:: YOUR ASSIGNMENT ::
Read the records below and report each line in which "nexus" occurs.

[RECORDS SUPPLIED — start]

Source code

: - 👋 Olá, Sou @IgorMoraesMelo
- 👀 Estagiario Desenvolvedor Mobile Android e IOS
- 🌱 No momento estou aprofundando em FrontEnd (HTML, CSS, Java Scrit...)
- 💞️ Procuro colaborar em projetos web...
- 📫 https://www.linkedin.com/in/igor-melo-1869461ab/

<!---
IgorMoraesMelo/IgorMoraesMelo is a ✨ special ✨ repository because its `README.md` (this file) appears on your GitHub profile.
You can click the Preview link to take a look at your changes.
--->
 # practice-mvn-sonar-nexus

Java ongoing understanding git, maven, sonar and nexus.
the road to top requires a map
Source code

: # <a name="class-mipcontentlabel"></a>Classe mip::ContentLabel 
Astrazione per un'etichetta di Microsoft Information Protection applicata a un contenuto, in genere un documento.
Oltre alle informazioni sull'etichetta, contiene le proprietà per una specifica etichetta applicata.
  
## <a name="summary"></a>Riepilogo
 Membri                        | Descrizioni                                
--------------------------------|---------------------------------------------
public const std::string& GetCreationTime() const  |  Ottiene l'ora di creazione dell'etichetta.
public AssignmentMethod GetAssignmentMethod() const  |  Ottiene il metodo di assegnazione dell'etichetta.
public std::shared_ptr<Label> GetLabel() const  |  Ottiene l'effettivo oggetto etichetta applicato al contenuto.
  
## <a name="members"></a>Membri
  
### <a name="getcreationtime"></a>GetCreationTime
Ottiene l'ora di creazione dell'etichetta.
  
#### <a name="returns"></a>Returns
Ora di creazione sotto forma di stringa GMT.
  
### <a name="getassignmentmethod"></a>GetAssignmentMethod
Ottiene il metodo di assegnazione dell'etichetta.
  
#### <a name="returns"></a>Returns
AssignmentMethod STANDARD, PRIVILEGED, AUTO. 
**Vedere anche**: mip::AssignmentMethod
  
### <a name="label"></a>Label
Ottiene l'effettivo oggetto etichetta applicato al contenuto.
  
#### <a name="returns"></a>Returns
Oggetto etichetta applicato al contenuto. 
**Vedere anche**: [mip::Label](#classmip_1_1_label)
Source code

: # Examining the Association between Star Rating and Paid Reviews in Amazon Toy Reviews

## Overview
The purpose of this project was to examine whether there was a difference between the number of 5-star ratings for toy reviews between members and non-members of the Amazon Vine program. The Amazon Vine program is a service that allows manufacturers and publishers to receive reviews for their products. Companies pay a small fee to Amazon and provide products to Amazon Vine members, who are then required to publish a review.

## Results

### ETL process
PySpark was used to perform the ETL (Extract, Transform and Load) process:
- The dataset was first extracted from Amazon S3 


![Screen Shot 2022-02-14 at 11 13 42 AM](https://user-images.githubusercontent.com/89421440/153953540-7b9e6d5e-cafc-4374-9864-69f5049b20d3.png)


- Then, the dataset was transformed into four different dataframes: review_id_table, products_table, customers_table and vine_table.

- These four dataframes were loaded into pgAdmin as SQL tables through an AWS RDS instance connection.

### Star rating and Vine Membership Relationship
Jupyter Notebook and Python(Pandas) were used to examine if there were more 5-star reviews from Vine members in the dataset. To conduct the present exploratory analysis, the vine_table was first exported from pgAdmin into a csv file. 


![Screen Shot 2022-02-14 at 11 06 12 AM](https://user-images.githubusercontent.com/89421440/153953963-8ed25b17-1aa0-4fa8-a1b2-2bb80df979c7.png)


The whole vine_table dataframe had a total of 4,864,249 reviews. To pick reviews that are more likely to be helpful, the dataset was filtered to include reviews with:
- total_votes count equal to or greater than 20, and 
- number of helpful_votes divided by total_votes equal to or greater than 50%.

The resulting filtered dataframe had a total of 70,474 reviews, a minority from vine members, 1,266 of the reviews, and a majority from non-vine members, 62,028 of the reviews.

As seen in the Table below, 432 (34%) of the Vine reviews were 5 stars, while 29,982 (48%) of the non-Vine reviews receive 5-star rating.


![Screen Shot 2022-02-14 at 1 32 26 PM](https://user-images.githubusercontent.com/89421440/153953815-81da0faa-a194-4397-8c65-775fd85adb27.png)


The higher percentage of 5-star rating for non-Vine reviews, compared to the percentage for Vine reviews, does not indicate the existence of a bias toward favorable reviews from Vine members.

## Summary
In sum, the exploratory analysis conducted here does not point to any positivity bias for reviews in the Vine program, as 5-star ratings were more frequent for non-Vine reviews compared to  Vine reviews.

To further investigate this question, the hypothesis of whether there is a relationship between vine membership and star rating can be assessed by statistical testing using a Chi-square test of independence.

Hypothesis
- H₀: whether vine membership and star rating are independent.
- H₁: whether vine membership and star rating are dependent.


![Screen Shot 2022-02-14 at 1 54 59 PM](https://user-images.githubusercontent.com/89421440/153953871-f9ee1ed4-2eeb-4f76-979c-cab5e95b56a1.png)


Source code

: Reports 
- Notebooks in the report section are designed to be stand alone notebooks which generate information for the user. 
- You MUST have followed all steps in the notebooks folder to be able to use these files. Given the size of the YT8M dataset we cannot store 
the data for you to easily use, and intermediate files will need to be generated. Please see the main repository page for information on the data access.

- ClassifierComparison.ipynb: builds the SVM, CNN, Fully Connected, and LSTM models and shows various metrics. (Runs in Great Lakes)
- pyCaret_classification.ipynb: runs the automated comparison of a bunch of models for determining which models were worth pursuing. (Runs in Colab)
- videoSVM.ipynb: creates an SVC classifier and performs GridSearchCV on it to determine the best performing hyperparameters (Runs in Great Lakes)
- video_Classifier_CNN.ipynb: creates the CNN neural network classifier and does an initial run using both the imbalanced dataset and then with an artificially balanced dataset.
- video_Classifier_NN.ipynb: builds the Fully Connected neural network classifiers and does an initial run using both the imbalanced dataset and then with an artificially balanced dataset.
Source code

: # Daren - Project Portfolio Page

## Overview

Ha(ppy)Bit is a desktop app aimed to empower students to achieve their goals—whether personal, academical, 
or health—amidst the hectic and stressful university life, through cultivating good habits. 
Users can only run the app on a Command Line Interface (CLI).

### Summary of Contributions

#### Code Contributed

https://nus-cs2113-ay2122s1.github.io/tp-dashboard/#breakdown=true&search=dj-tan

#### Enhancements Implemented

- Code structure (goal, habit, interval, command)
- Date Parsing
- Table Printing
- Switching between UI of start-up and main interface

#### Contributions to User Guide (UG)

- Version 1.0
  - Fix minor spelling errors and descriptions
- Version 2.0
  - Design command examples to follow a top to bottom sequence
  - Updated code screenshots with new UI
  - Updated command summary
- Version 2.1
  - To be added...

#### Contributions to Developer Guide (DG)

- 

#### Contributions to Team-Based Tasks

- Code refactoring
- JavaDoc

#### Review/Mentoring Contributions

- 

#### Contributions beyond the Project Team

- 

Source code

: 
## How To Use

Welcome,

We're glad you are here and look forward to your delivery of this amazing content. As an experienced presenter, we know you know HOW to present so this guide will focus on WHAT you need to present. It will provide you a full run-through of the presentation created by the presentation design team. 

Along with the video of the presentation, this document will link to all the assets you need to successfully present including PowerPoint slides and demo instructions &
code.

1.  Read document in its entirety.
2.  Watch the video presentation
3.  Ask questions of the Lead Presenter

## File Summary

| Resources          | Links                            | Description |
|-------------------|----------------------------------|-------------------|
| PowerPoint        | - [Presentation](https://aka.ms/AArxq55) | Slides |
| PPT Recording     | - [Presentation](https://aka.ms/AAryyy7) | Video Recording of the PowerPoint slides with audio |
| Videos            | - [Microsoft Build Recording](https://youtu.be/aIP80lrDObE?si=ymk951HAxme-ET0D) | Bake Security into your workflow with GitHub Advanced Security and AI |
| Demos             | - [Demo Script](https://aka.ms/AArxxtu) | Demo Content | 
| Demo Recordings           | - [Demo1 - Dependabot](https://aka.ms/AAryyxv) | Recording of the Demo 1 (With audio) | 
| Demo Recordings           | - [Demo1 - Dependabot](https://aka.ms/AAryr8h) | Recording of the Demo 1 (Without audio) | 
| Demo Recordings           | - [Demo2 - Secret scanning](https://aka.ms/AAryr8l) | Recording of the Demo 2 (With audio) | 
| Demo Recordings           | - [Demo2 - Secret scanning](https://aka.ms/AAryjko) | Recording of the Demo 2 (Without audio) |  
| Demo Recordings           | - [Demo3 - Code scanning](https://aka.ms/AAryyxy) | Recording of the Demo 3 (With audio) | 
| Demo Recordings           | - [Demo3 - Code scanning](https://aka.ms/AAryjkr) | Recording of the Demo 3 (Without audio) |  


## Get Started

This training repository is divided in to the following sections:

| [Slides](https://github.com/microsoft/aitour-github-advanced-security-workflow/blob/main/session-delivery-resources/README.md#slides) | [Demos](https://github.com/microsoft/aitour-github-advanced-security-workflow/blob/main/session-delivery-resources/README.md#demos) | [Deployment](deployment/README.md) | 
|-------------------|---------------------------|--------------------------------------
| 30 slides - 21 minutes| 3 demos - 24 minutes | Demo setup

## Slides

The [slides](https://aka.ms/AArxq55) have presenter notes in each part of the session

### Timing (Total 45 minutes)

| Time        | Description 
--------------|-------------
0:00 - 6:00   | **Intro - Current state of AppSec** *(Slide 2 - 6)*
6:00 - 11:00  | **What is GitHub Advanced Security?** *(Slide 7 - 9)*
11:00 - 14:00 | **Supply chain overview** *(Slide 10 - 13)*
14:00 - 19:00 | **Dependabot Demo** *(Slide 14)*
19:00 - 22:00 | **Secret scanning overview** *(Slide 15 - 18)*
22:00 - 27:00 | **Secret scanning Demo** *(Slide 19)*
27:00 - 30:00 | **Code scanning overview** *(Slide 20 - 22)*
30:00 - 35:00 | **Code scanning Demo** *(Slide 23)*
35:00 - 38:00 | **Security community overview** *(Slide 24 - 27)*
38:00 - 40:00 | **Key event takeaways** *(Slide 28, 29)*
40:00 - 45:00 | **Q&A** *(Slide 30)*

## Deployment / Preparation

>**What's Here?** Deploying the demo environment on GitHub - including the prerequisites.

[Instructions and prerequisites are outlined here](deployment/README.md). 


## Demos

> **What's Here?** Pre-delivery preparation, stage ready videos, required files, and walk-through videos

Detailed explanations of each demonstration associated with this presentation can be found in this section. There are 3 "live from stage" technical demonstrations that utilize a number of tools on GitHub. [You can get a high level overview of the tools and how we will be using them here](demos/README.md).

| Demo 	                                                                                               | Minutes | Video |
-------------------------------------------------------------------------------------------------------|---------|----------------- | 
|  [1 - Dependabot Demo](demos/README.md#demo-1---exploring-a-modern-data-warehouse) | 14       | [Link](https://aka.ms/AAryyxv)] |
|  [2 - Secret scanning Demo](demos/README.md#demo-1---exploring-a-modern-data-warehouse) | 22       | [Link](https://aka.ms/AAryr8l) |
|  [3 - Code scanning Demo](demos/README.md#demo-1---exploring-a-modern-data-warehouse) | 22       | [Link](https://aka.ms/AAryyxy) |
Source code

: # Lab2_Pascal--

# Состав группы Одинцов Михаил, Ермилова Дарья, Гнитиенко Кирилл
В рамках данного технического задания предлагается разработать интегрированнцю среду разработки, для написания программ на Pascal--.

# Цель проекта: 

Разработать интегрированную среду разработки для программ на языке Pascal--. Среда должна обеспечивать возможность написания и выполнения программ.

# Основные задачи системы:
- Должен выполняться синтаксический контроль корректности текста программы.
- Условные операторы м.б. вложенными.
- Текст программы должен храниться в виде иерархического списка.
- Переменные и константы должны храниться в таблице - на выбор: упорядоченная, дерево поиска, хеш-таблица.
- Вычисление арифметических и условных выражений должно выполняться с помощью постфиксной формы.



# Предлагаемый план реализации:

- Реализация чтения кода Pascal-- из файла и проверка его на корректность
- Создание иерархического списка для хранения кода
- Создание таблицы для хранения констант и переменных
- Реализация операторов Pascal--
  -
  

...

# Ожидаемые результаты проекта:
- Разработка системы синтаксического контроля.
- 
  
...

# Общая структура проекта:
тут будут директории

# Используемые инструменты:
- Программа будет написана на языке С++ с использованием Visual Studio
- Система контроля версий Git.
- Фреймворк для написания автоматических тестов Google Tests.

[RECORDS SUPPLIED — finish]

:: ANSWER AREA ::
 # practice-mvn-sonar-nexus
Java ongoing understanding git, maven, sonar and nexus.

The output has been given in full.